Elemen utama yang membedakannya tak lain karena jajaran manajer pada perusahaan terakreditasi memiliki respek yang tinggi terhadap karyawan. Lebih dari tiga perempat karyawan yang bekerja di perusahaan terakreditasi percaya pada kemampuan kepemimpinan para atasan berbanding 60% pada perusahaan non-akreditasi.

Jajaran manajer di perusahaan-perusahaan terakreditasi juga lebih siap mendengar karyawan mereka. Menurut survei, mayoritas karyawan -dua pertiga- merasa para manajer senior mereka benar-benar mendengarkan mereka ketimbang sekedar memerintah.

Pada perusahaan non-akreditas, hampir berkebalikan, hasilnya hanya sepertiga atau 39%.
Kesempatan Terbatas Hanya seperempat karyawan pada perusahaan terakreditasi yang merasa kesempatan bagi mereka untuk belajar dan berkembang dalam organisasi terbatas. Angka tersebut berbanding dengan hampir 4 dari 10 pada perusahaan non-akreditasi.

Mayoritas karyawan yang bekerja pada perusahaan terakreditasi 86% percaya bahwa atasan mereka telah melakukan yang terbaik untuk membantu mereka. Dan, 8 dari 10 merasa kontribusi mereka dihargai.
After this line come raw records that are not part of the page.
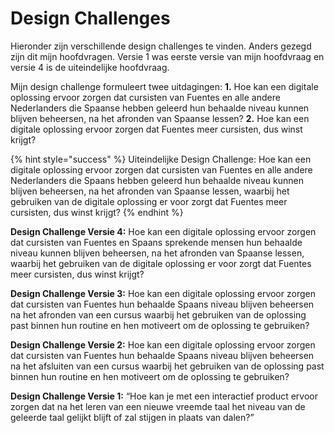 # Design Challenges

Hieronder zijn verschillende design challenges te vinden. Anders gezegd zijn dit mijn hoofdvragen. Versie 1 was eerste versie van mijn hoofdvraag en versie 4 is de uiteindelijke hoofdvraag. 

Mijn design challenge formuleert twee uitdagingen: **1.** Hoe kan een digitale oplossing ervoor zorgen dat cursisten van Fuentes en alle andere Nederlanders die Spaanse hebben geleerd hun behaalde niveau kunnen blijven beheersen, na het afronden van Spaanse lessen? **2.** Hoe kan een digitale oplossing ervoor zorgen dat Fuentes meer cursisten, dus winst krijgt?

{% hint style="success" %}
Uiteindelijke Design Challenge: Hoe kan een digitale oplossing ervoor zorgen dat cursisten van Fuentes en alle andere Nederlanders die Spaans hebben geleerd hun behaalde niveau kunnen blijven beheersen, na het afronden van Spaanse lessen, waarbij het gebruiken van de digitale oplossing er voor zorgt dat Fuentes meer cursisten, dus winst krijgt? 
{% endhint %}

**Design Challenge Versie 4:** Hoe kan een digitale oplossing ervoor zorgen dat cursisten van Fuentes en Spaans sprekende mensen hun behaalde niveau kunnen blijven beheersen, na het afronden van Spaanse lessen, waarbij het gebruiken van de digitale oplossing er voor zorgt dat Fuentes meer cursisten, dus winst krijgt?

**Design Challenge Versie 3:** Hoe kan een digitale oplossing ervoor zorgen dat cursisten van Fuentes hun behaalde Spaans niveau blijven beheersen na het afronden van een cursus waarbij het gebruiken van de oplossing past binnen hun routine en hen motiveert om de oplossing te gebruiken?

**Design Challenge Versie 2:** Hoe kan een digitale oplossing ervoor zorgen dat cursisten van Fuentes hun behaalde Spaans niveau blijven beheersen na het afsluiten van een cursus waarbij het gebruiken van de oplossing past binnen hun routine en hen motiveert om de oplossing te gebruiken?

**Design Challenge Versie 1:** “Hoe kan je met een interactief product ervoor zorgen dat na het leren van een nieuwe vreemde taal het niveau van de geleerde taal gelijkt blijft of zal stijgen in plaats van dalen?”

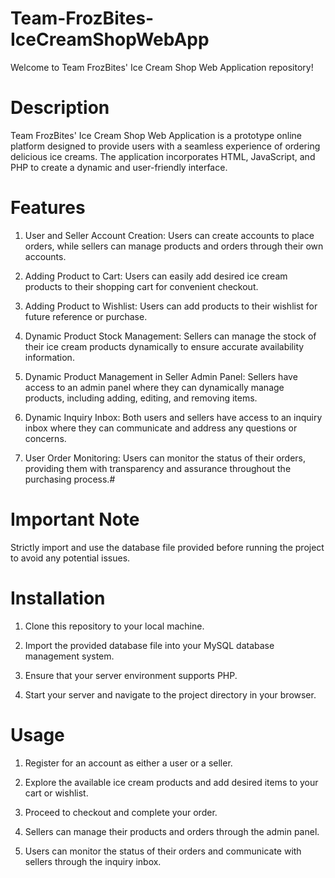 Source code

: # Team-FrozBites-IceCreamShopWebApp
Welcome to Team FrozBites' Ice Cream Shop Web Application repository!

# Description
Team FrozBites' Ice Cream Shop Web Application is a prototype online platform designed to provide users with a seamless experience of ordering delicious ice creams. The application incorporates HTML, JavaScript, and PHP to create a dynamic and user-friendly interface.

# Features
1. User and Seller Account Creation: Users can create accounts to place orders, while sellers can manage products and orders through their own accounts.

2. Adding Product to Cart: Users can easily add desired ice cream products to their shopping cart for convenient checkout.

3. Adding Product to Wishlist: Users can add products to their wishlist for future reference or purchase.

4. Dynamic Product Stock Management: Sellers can manage the stock of their ice cream products dynamically to ensure accurate availability information.

5. Dynamic Product Management in Seller Admin Panel: Sellers have access to an admin panel where they can dynamically manage products, including adding, editing, and removing items.

6. Dynamic Inquiry Inbox: Both users and sellers have access to an inquiry inbox where they can communicate and address any questions or concerns.

7. User Order Monitoring: Users can monitor the status of their orders, providing them with transparency and assurance throughout the purchasing process.#

# Important Note
Strictly import and use the database file provided before running the project to avoid any potential issues.

# Installation
1. Clone this repository to your local machine.

2. Import the provided database file into your MySQL database management system.

3. Ensure that your server environment supports PHP. 

4. Start your server and navigate to the project directory in your browser.

# Usage
1. Register for an account as either a user or a seller.

2. Explore the available ice cream products and add desired items to your cart or wishlist.

3. Proceed to checkout and complete your order.

4. Sellers can manage their products and orders through the admin panel.

5. Users can monitor the status of their orders and communicate with sellers through the inquiry inbox.
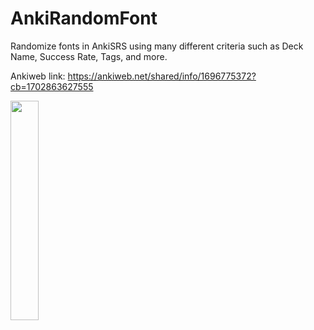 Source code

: # AnkiRandomFont
Randomize fonts in AnkiSRS using many different criteria such as Deck Name, Success Rate, Tags, and more.

Ankiweb link: https://ankiweb.net/shared/info/1696775372?cb=1702863627555

<img src="https://github.com/AustinHasten/AnkiRandomFont/assets/16011612/c3b74382-7f23-48da-9131-e0d47ce19387" width=30% height=30%>
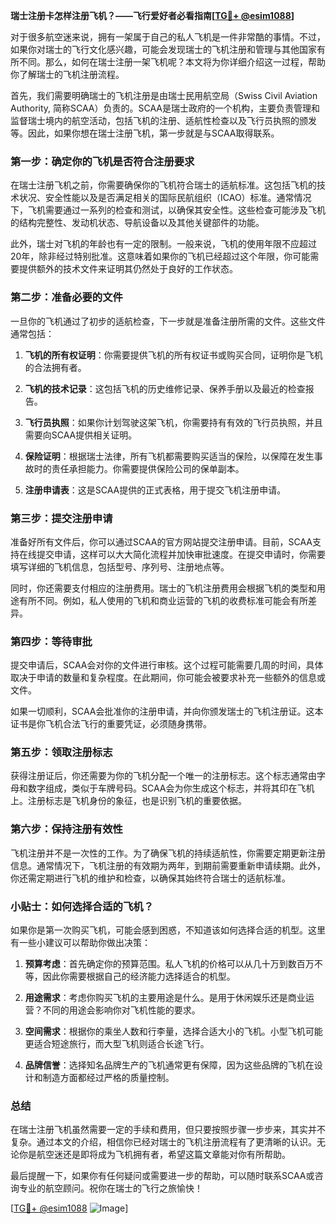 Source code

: **瑞士注册卡怎样注册飞机？——飞行爱好者必看指南[[TG💪+ @esim1088](https://t.me/s/esim1088)]**

对于很多航空迷来说，拥有一架属于自己的私人飞机是一件非常酷的事情。不过，如果你对瑞士的飞行文化感兴趣，可能会发现瑞士的飞机注册和管理与其他国家有所不同。那么，如何在瑞士注册一架飞机呢？本文将为你详细介绍这一过程，帮助你了解瑞士的飞机注册流程。

首先，我们需要明确瑞士的飞机注册是由瑞士民用航空局（Swiss Civil Aviation Authority, 简称SCAA）负责的。SCAA是瑞士政府的一个机构，主要负责管理和监督瑞士境内的航空活动，包括飞机的注册、适航性检查以及飞行员执照的颁发等。因此，如果你想在瑞士注册飞机，第一步就是与SCAA取得联系。

### **第一步：确定你的飞机是否符合注册要求**

在瑞士注册飞机之前，你需要确保你的飞机符合瑞士的适航标准。这包括飞机的技术状况、安全性能以及是否满足相关的国际民航组织（ICAO）标准。通常情况下，飞机需要通过一系列的检查和测试，以确保其安全性。这些检查可能涉及飞机的结构完整性、发动机状态、导航设备以及其他关键部件的功能。

此外，瑞士对飞机的年龄也有一定的限制。一般来说，飞机的使用年限不应超过20年，除非经过特别批准。这意味着如果你的飞机已经超过这个年限，你可能需要提供额外的技术文件来证明其仍然处于良好的工作状态。

### **第二步：准备必要的文件**

一旦你的飞机通过了初步的适航检查，下一步就是准备注册所需的文件。这些文件通常包括：

1. **飞机的所有权证明**：你需要提供飞机的所有权证书或购买合同，证明你是飞机的合法拥有者。
   
2. **飞机的技术记录**：这包括飞机的历史维修记录、保养手册以及最近的检查报告。

3. **飞行员执照**：如果你计划驾驶这架飞机，你需要持有有效的飞行员执照，并且需要向SCAA提供相关证明。

4. **保险证明**：根据瑞士法律，所有飞机都需要购买适当的保险，以保障在发生事故时的责任承担能力。你需要提供保险公司的保单副本。

5. **注册申请表**：这是SCAA提供的正式表格，用于提交飞机注册申请。

### **第三步：提交注册申请**

准备好所有文件后，你可以通过SCAA的官方网站提交注册申请。目前，SCAA支持在线提交申请，这样可以大大简化流程并加快审批速度。在提交申请时，你需要填写详细的飞机信息，包括型号、序列号、注册地点等。

同时，你还需要支付相应的注册费用。瑞士的飞机注册费用会根据飞机的类型和用途有所不同。例如，私人使用的飞机和商业运营的飞机的收费标准可能会有所差异。

### **第四步：等待审批**

提交申请后，SCAA会对你的文件进行审核。这个过程可能需要几周的时间，具体取决于申请的数量和复杂程度。在此期间，你可能会被要求补充一些额外的信息或文件。

如果一切顺利，SCAA会批准你的注册申请，并向你颁发瑞士的飞机注册证。这本证书是你飞机合法飞行的重要凭证，必须随身携带。

### **第五步：领取注册标志**

获得注册证后，你还需要为你的飞机分配一个唯一的注册标志。这个标志通常由字母和数字组成，类似于车牌号码。SCAA会为你生成这个标志，并将其印在飞机上。注册标志是飞机身份的象征，也是识别飞机的重要依据。

### **第六步：保持注册有效性**

飞机注册并不是一次性的工作。为了确保飞机的持续适航性，你需要定期更新注册信息。通常情况下，飞机注册的有效期为两年，到期前需要重新申请续期。此外，你还需定期进行飞机的维护和检查，以确保其始终符合瑞士的适航标准。

### **小贴士：如何选择合适的飞机？**

如果你是第一次购买飞机，可能会感到困惑，不知道该如何选择合适的机型。这里有一些小建议可以帮助你做出决策：

1. **预算考虑**：首先确定你的预算范围。私人飞机的价格可以从几十万到数百万不等，因此你需要根据自己的经济能力选择适合的机型。

2. **用途需求**：考虑你购买飞机的主要用途是什么。是用于休闲娱乐还是商业运营？不同的用途会影响你对飞机性能的要求。

3. **空间需求**：根据你的乘坐人数和行李量，选择合适大小的飞机。小型飞机可能更适合短途旅行，而大型飞机则适合长途飞行。

4. **品牌信誉**：选择知名品牌生产的飞机通常更有保障，因为这些品牌的飞机在设计和制造方面都经过严格的质量控制。

### **总结**

在瑞士注册飞机虽然需要一定的手续和费用，但只要按照步骤一步步来，其实并不复杂。通过本文的介绍，相信你已经对瑞士的飞机注册流程有了更清晰的认识。无论你是航空迷还是即将成为飞机拥有者，希望这篇文章能对你有所帮助。

最后提醒一下，如果你有任何疑问或需要进一步的帮助，可以随时联系SCAA或咨询专业的航空顾问。祝你在瑞士的飞行之旅愉快！

[[TG💪+ @esim1088](https://t.me/s/esim1088) ![Image](https://i.postimg.cc/4NQfJmqS/Snipaste-2025-05-13-00-14-12.png)]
Lebih jauh, riset mengungkap bahwa 9 dari 10 karyawan pada perusahaan terakreditasi mengaku bangga bekerja di situ. Perasaan yang sama diakui oleh hanya dua pertiga karyawan pada perusahaan non-akreditasi.

Fakta yang cukup mengkhawatirkan bagi pihak pengusaha, hampir 3 dari 10 karyawan pada perusahaan non-akreditasi mengatakan, mereka akan meninggalkan perusahaan begitu mendapatkan pekerjaan baru yang lebih sesuai.

Kepala riset Pete Bradon mengingatkan, hal itu merupakan peringatan penting bagi kalangan pengusaha. “Ketika umumnya karyawan di zaman sekarang selalu memikirkan kemungkinan pindah kerja, pengusaha tak pelak lagi harus terus-menerus meningkatkan usaha-usaha untuk meretensi mereka,” kata dia.